UTXO is complicated but definitely a very good solution as it completely eliminates replays (while still allowing re-attachments).
While UTXO would be the best solution, it probably isn’t for the current situation, in which we can’t have such enormous breaking changes in the mainnet, without a big overhaul of client libs etc. So basically this idea falls flat on the feasibility to be able to implement it in a timely fashion.
“Nonce” works (Etherium is the living proof) but they require to store the last used count for every spent address, even across snapshots. Unfortunately, this sounds like the current SpentAddresses. There are ways to discard (and thus allow replay attacks) once the balance is below a threshold value, but this sounds like very difficult UX for example.
I think the counter
(nonce) approach is the most sensible one for the current situation. While it is true that keeping an additional counter per ledger entry - and therefore the entire entry indefinitely, even if the balance is zero - is similar to storing spent addresses, in praxis it will still lead to less addresses which have to persisted overall, because Ed25519 signed transfers no longer automatically mean that a new address has to be persisted (you also made that point on Discord Wolfgang).
Of course, as before, people can still create dust by simply issuing transactions which deposit 1i on X addresses, so nothing really changes in that regard.

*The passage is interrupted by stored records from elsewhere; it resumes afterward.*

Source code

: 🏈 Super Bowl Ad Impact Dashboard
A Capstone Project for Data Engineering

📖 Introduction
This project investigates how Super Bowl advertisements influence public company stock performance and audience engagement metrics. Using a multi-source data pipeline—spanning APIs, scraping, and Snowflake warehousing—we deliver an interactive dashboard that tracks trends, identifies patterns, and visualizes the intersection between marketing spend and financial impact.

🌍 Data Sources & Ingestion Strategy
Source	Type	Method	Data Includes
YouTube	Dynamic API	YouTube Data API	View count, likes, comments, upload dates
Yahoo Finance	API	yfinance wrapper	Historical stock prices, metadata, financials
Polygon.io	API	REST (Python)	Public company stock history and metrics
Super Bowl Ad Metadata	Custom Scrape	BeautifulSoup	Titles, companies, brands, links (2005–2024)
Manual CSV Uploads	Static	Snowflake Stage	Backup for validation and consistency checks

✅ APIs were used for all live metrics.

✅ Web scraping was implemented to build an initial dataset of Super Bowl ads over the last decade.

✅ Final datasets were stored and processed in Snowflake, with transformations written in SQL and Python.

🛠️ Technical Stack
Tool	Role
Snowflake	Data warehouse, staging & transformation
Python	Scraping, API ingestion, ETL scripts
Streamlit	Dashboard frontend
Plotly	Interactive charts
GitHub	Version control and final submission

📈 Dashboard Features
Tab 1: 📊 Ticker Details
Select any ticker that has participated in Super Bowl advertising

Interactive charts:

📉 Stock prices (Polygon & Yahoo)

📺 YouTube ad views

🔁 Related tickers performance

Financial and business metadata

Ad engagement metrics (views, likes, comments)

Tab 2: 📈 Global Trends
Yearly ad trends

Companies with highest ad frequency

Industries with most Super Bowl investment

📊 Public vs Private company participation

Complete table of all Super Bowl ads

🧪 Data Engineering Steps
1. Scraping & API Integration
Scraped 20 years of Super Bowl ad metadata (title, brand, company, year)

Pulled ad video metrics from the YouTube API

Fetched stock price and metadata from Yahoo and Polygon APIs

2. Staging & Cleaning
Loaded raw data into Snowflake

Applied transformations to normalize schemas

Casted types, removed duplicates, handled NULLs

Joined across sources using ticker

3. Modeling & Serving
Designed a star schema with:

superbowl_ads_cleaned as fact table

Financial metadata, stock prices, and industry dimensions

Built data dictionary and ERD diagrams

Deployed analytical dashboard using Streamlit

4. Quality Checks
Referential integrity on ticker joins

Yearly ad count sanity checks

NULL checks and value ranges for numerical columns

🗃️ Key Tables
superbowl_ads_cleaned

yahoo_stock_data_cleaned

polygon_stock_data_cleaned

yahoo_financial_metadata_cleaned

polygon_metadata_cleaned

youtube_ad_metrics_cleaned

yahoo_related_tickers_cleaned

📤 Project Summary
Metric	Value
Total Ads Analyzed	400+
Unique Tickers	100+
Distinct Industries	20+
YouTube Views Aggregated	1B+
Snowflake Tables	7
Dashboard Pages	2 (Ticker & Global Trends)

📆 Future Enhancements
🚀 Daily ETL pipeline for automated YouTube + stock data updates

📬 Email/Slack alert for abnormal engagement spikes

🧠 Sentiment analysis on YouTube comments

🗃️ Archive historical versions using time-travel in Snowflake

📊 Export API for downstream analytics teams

Signing everything should work, as only the exact same bundle can be replayed with gets filtered out. Again, in this case re-attachments can only be performed by the issuer, which could be a very reasonable compromise as this is anyway the case in 99% and especially in combination with the Conflict White Flag , re-attachment are hardly necessary.
Approach 4 from my PoV doesn’t work, because you can’t really sign every field of a transaction.
Issuing a bundle consists of following steps:
- Create input and output transactions without any signature
- Compute the bundle hash out of the essence data (address, value, obsolete tag, timestamp, current index and last index) of all transactions within the bundle
- Create a signature on each input transaction signing the bundle hash
- Execute tip-selection on a node to get trunk and branch
- Do Proof-of-Work which computes a PoW nonce which leads the transaction hash to fulfill the MWM. In this step, we start from the head transaction (last index) and chain the bundle transaction through the trunk field with each other. (the tail transaction (index zero) is PoWed the last)
- Broadcast the bundle
The idea behind signing everything within a transaction is to ensure, that the same transaction wouldn’t be applied twice (?), as it would result to the same transaction hash, however, even if trying signing everything, one still couldn’t sign the nonce, because it is the last step of the bundle creation procedure, meaning we can’t sign something which isn’t computed yet. Therefore one could still reattach the bundle, even if not in possession of the private key.
Perhaps however, one can switch out steps 3 with 5, so that instead of actually creating a PoW nonce after signing, we sign as the last step (signing-within-PoW
) (which means that creating the signature becomes part of the PoW process):
- …
- …
- Execute tip-selection
- Starting at the head transaction: we set the trunk and branch accordingly, then:
- mutate the nonce
- generate an Ed25519 signature of all the fields within the transaction
- check whether MWM is fulfilled (if not, repeat step 1-2)
- Now repeat the same for the remaining transactions in order to get the finalized bundle
At the end of this process, we have a bundle, which in its entirety is signed, so reattaching it wouldn’t work, because an adversary can’t create a valid signature. Additionally, reattaching the origin bundle doesn’t work, because reattaching in this case would just mean rebroadcasting the same exact bundle and would stop at the first node, which already received the first broadcasted instance.
Verifying the bundle would be different than with WOTS signatures, because instead of just grabbing the essence data of out every transaction within the bundle, every transaction contains a signature:
- Compute the bundle hash out of the essence data of every transaction within the bundle
- If the bundle hash doesn’t correspond to what is within all the transactions, the bundle is already invalid.
- Verify the signatures within each transaction. (Note that within Ed25519, the address is a hash of the public key and the public key is embedded in the signature). Theoretically the public key has to only reside in one transaction within the bundle.
OR actually (I’m writing text as I’m thinking)
Instead of signing every transaction individually, the tail transaction can sign the hashes of all other transactions within the bundle, and we apply the signing-within-PoW
only for the tail transaction. Note that signing-within-PoW
ensures that the issuer actually did PoW.
However, I’m sure that signing as part of the PoW process, is probably computationally too expensive to make sense.